WORK TO BE COMPLETED ->
The word "relationship" occurs in some lines of the listing. Copy those lines.

RECORDS TO PROCESS ->
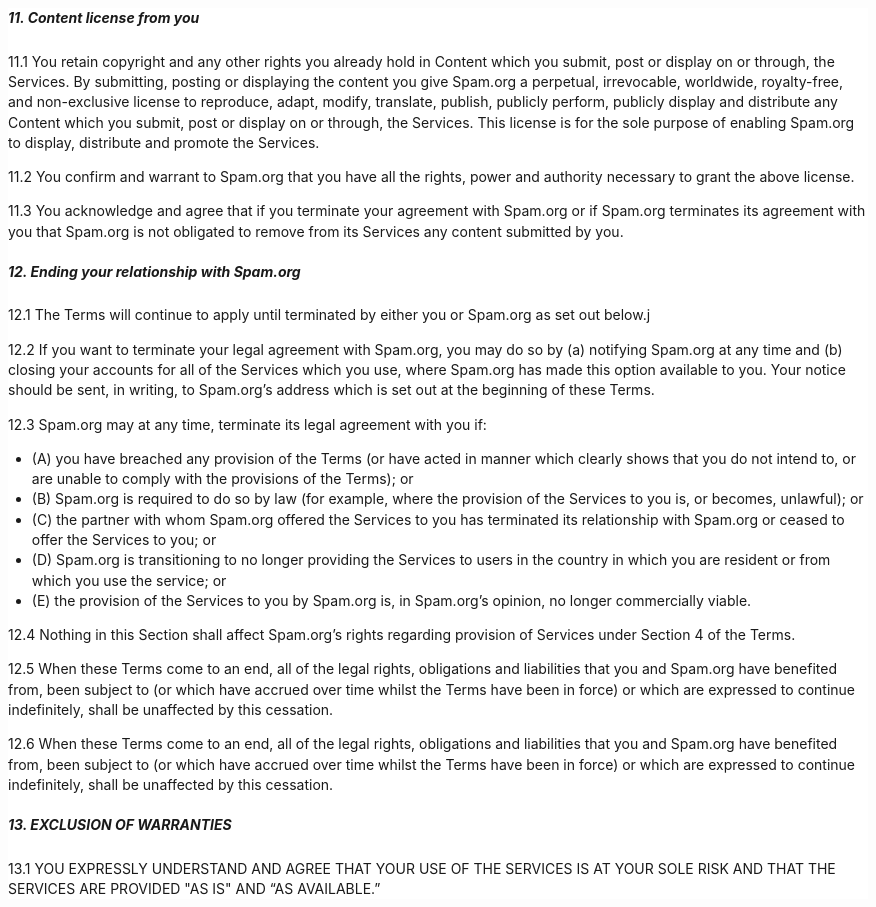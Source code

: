 ##### **11\. Content license from you**

11.1 You retain copyright and any other rights you already hold in Content which you submit, post or display on or through, the Services. By submitting, posting or displaying the content you give Spam.org a perpetual, irrevocable, worldwide, royalty-free, and non-exclusive license to reproduce, adapt, modify, translate, publish, publicly perform, publicly display and distribute any Content which you submit, post or display on or through, the Services. This license is for the sole purpose of enabling Spam.org to display, distribute and promote the Services.

11.2 You confirm and warrant to Spam.org that you have all the rights, power and authority necessary to grant the above license.

11.3 You acknowledge and agree that if you terminate your agreement with Spam.org or if Spam.org terminates its agreement with you that Spam.org is not obligated to remove from its Services any content submitted by you.

  

##### **12\. Ending your relationship with Spam.org**

12.1 The Terms will continue to apply until terminated by either you or Spam.org as set out below.j

12.2 If you want to terminate your legal agreement with Spam.org, you may do so by (a) notifying Spam.org at any time and (b) closing your accounts for all of the Services which you use, where Spam.org has made this option available to you. Your notice should be sent, in writing, to Spam.org’s address which is set out at the beginning of these Terms.

12.3 Spam.org may at any time, terminate its legal agreement with you if:

*   (A) you have breached any provision of the Terms (or have acted in manner which clearly shows that you do not intend to, or are unable to comply with the provisions of the Terms); or
*   (B) Spam.org is required to do so by law (for example, where the provision of the Services to you is, or becomes, unlawful); or
*   (C) the partner with whom Spam.org offered the Services to you has terminated its relationship with Spam.org or ceased to offer the Services to you; or
*   (D) Spam.org is transitioning to no longer providing the Services to users in the country in which you are resident or from which you use the service; or
*   (E) the provision of the Services to you by Spam.org is, in Spam.org’s opinion, no longer commercially viable.

12.4 Nothing in this Section shall affect Spam.org’s rights regarding provision of Services under Section 4 of the Terms.

12.5 When these Terms come to an end, all of the legal rights, obligations and liabilities that you and Spam.org have benefited from, been subject to (or which have accrued over time whilst the Terms have been in force) or which are expressed to continue indefinitely, shall be unaffected by this cessation.

12.6 When these Terms come to an end, all of the legal rights, obligations and liabilities that you and Spam.org have benefited from, been subject to (or which have accrued over time whilst the Terms have been in force) or which are expressed to continue indefinitely, shall be unaffected by this cessation.

  

##### **13\. EXCLUSION OF WARRANTIES**

13.1 YOU EXPRESSLY UNDERSTAND AND AGREE THAT YOUR USE OF THE SERVICES IS AT YOUR SOLE RISK AND THAT THE SERVICES ARE PROVIDED "AS IS" AND “AS AVAILABLE.”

EXERCISE ANSWER ->
##### **12\. Ending your relationship with Spam.org**
*   (C) the partner with whom Spam.org offered the Services to you has terminated its relationship with Spam.org or ceased to offer the Services to you; or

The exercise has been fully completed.